The problem isn't the NYC show but who is hosting it. Primedia isn't the enemy by a long shot. They're simply a well-diversified entity with financial stakes in a few print magazines related to our industry. The question is, does that make them the ideal entity to organize a show that, let's face it, is of primary appeal only to a very restricted target audience, both from the perspective of attendees and exhibitors? Do we need more or less exclusivity, more or less financial pain?

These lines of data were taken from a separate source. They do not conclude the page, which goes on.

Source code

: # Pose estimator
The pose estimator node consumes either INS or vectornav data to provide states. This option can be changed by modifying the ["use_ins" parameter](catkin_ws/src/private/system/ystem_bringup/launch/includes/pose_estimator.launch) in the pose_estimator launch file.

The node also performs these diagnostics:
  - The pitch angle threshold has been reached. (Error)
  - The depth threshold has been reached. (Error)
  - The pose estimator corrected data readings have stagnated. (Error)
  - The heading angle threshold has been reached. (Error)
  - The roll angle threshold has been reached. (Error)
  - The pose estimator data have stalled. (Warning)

Why, as Jules asked, didn't Lyric Hifi, Stereo Exchange and Innovative Audio exhibit in their own home town? Why should they? If the majority of show attendees are New Yorkers -- or music lovers not adverse to visiting the city on an audio-related adventure -- these retailers can conduct far more personalized and better-sounding demos in their own stores than in a temporary hotel room setup. If you were a retailer, would you be excited to erect a 4-day miniature store within a cab ride's distance from your established digs? You'd be far better off spending the same money on a special open-house shindig at your store.

A possible argument that could be made in favor of attending if you're an equipment maker? An event like this guarantees free publicity by way of show coverage. One could argue then that the cost of attendance should be viewed like a few full-page ads in Stereophile. That proposition of course hinges strictly on whether one will, indeed, appear in the show report at all or with more than just a single-sentence byline. With an ad, you know exactly what you're getting - after all, you wrote it yourself. With a show report, you can only hope. If past years are any indication, Primedia thus far hasn't seen fit to set aside enough ad-free show report pages to allow the writers of Stereophile as comprehensive a platform as on-line publications have to work with. In a nutshell, manufacturers over the last two years have complained about the extent of Primedia's coverage of their own events.

Remember, audiophilia is a business like any other. It requires healthy profits for all parties involved. Participating at consumer shows is a financial investment for exhibitors which they have to be able to justify in their annual budget as a worthwhile investment that shows concrete results. Two ways of making participation at The Home Entertainment Show more attractive to manufacturers and thereby for attendees hoping to hear and see Wilson Audio, Krell, Martin Logan, Avantgarde Acoustics, Avalon, B&W, Bryston, Gallo, Mark Levinson and any number of high-profile brands that didn't show this year? Reduce costs and increase the advertorial fringe benefits. The latter could be a simple guarantee that the publication hosting the show commits to writing up every single exhibitor in their show report. As a manufacturer, you naturally wouldn't know what will be said about your exhibit -- that's up to the visiting writer -- but at least you'd know in advance that just like with a paid-for ad, you'd be guaranteed space and presence in the magazine whose show you supported out of your own pocket.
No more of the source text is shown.